Quality and Operations Management in Food Supply Chain
1Southeast University, Nanjing, China
2University of Liverpool, Liverpool, UK
3Fordham University, New York City, USA
4Wilfrid Laurier University, Waterloo, Canada
Quality and Operations Management in Food Supply Chain
Description
Nowadays, the food industry is facing various challenges including but not limited to reducing food waste, improving food quality and safety, and becoming more ecofriendly. To address these challenges, it is critical to implement efficient and effective quality and operations management in food supply chains. A food supply chain can be comprehensive as “from-farm-to-fork” and include members like farms, transportation firms, distributors, grocery stores, and consumers. In such a food supply chain, its members have to make sure that the food quality level is at least safe and satisfactory to be attractive to consumers. On the cost side, minimizing the operations cost along the whole supply chain through means like efficient transportation, storage, and assortment planning is critical for maintaining a competitive edge.

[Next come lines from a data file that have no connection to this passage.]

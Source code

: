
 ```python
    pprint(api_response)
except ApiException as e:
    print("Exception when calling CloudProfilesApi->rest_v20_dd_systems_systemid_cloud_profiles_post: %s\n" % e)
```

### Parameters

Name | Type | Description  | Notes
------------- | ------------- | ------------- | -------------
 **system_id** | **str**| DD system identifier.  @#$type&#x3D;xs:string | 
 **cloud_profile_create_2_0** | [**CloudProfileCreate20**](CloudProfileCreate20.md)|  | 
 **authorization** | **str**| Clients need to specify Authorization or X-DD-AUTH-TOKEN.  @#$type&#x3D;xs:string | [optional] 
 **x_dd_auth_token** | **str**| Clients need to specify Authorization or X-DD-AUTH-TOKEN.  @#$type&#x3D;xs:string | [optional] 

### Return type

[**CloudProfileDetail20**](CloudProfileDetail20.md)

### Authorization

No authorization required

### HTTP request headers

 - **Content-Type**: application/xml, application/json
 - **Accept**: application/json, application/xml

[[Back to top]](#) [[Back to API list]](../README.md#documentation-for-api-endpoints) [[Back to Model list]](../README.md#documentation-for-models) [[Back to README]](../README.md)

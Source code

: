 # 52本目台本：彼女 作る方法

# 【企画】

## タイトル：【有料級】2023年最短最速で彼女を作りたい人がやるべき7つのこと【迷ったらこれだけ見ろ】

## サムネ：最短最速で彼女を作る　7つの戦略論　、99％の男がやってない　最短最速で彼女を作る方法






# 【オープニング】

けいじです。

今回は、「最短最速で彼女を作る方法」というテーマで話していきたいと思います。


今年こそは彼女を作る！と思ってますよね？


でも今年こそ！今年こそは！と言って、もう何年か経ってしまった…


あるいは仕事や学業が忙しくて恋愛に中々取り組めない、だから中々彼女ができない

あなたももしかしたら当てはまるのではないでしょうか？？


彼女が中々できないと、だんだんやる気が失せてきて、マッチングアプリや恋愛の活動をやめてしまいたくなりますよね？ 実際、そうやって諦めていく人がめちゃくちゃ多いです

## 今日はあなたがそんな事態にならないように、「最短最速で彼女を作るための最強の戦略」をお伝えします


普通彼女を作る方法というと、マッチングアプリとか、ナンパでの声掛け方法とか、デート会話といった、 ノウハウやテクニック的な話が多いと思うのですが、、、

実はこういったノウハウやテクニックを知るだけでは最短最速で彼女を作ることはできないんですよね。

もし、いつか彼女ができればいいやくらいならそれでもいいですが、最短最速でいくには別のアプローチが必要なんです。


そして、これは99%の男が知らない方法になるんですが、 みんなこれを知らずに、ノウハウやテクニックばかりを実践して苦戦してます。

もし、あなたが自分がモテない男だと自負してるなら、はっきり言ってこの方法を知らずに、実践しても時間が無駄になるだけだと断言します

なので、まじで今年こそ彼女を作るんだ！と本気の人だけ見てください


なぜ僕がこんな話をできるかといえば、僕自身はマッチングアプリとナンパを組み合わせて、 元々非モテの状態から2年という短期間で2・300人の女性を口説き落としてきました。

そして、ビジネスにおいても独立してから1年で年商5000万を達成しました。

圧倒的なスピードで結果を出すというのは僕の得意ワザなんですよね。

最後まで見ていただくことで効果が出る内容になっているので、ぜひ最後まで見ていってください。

While cost reduction and improving supply chain efficiency have been the traditional focuses of food supply chain management, many food companies, large or small, have realized the value of quality and operations working together. In each stage of a food supply chain, an effective quality management system can improve operations process control, reduce wastage, lower costs, meet customers’ expectation, avoid brand devaluation, and eventually increase market share. Hence, coordinating the quality control processes involving all partner organizations in a food supply chain has become an increasingly important issue in operations management.
The purpose of this special issue is to publish high-quality research articles as well as reviews that seek to address various quality and operations management problems in food supply chains. Through those articles, academic researchers, industry practitioners, governmental regulators, and not-for-profit organizers can be much better informed about the challenges and their solutions and opportunities in food supply chains.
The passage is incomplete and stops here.